XiaoClaw: AI Voice Assistant with Local Agent Brain

XiaoClaw is an integrated firmware for the ESP32-S3 that combines voice interaction with a local AI agent. It utilizes the ESP-IDF framework and FreeRTOS to provide a complete system for voice I/O, LLM-powered reasoning, tool calling, and autonomous task execution.

XiaoClaw represents a significant step forward in bringing sophisticated artificial intelligence to the edge. Designed specifically for the ESP32-S3, it transforms a standard microcontroller into a unified voice assistant capable of not just responding to queries, but reasoning through complex tasks using a local agent brain. By combining the voice interaction capabilities of the xiaozhi-esp32 framework with the mimiclaw agent engine, XiaoClaw creates a seamless bridge between human speech and LLM-driven execution.

A Dual-Layer Architecture

The project is structured around two primary functional layers connected by a dedicated bridge. The Voice I/O Layer handles the “senses” of the device: offline wake word detection via ESP-SR, streaming audio for Automatic Speech Recognition (ASR), and Text-to-Speech (TTS) playback. It supports various audio codecs like OPUS and manages visual feedback through OLED or LCD displays.

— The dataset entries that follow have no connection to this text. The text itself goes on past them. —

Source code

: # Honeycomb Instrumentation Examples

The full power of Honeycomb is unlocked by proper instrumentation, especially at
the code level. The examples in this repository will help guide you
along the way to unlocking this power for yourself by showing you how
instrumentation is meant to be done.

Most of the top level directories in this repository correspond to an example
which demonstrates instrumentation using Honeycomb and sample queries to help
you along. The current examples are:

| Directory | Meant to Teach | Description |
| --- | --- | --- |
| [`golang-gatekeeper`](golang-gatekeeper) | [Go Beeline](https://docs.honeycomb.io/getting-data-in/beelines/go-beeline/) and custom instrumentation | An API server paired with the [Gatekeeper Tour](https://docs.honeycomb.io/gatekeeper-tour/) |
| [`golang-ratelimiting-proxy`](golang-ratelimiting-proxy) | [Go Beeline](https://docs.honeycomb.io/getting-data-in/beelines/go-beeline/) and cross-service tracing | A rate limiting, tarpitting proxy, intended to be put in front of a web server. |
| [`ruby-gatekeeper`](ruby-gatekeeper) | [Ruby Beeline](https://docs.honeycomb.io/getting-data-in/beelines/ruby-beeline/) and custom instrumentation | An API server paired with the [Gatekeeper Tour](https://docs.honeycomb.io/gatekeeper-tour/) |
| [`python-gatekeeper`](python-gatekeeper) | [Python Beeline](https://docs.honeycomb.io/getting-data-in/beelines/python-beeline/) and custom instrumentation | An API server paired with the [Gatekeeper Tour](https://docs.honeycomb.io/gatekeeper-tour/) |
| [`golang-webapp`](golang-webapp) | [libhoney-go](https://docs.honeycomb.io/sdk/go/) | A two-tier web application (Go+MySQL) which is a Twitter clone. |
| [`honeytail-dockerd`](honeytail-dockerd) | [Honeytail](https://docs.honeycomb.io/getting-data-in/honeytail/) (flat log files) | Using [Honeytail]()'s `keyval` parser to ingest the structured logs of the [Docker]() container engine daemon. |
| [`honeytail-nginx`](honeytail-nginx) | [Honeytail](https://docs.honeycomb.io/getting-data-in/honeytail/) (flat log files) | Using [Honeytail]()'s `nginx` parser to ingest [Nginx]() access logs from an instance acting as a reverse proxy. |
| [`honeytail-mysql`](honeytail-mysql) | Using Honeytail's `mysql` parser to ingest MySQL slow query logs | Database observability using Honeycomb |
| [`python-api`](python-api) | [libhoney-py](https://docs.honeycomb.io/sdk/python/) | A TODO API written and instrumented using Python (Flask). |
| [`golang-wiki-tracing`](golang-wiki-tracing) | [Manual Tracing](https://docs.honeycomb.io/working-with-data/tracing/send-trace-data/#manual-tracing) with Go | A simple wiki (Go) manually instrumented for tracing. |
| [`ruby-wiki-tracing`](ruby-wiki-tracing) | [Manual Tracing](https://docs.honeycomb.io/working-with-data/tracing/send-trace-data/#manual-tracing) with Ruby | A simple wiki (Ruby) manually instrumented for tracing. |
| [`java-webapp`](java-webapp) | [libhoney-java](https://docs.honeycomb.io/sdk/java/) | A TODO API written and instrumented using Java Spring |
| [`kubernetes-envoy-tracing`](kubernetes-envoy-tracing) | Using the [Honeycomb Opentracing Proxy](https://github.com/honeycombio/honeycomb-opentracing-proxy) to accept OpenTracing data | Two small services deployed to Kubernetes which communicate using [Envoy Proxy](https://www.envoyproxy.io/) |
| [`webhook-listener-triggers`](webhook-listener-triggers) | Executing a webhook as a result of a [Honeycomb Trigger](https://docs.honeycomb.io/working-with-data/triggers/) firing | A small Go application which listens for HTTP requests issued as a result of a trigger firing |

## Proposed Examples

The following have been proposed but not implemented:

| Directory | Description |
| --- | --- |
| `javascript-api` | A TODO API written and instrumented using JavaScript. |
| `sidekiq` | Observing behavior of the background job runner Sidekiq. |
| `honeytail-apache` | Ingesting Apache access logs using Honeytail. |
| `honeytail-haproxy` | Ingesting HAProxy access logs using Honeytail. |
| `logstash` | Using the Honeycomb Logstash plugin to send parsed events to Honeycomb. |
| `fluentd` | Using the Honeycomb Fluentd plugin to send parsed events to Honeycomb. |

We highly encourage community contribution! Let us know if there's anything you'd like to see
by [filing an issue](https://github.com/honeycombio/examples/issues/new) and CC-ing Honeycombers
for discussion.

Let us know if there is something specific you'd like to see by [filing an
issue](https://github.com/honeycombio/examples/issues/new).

The Agent Brain Layer serves as the cognitive core. This is where the Large Language Model (LLM) integration happens, supporting providers like Anthropic Claude and OpenAI GPT. Unlike simple voice-to-text systems, this layer implements a modular ReAct agent loop. This allows the assistant to think, call tools, observe results, and refine its responses autonomously.

Hardware and Performance

XiaoClaw is optimized for high-performance ESP32-S3 development boards. To handle the demands of audio processing and agent reasoning, the project recommends at least 16MB of Flash (32MB preferred) and 8MB of PSRAM. It boasts extensive hardware compatibility, supporting over 70 different boards including the ESP32-S3-BOX3, M5Stack CoreS3, and LILYGO T-Circle-S3.

The firmware is designed to be resource-efficient, utilizing a multi-tasking layout on FreeRTOS. Audio I/O and the application main loop run on Core 0, while the intensive LLM processing and agent logic are offloaded to Core 1, ensuring that voice interactions remain responsive even during complex reasoning tasks.

The Agent’s Toolbox

One of XiaoClaw’s most powerful features is its extensive tool-calling system. The agent can interact with the physical and digital world through a variety of built-in tools:

Hardware Control: Directly read from or write to GPIO pins based on board-specific policies.
Web Integration: Perform web searches via Tavily or Brave to fetch real-time information.
Automation: Schedule tasks using a built-in cron scheduler.
Model Context Protocol (MCP): Connect to remote MCP servers to dynamically discover and utilize new tools without reflashing the firmware.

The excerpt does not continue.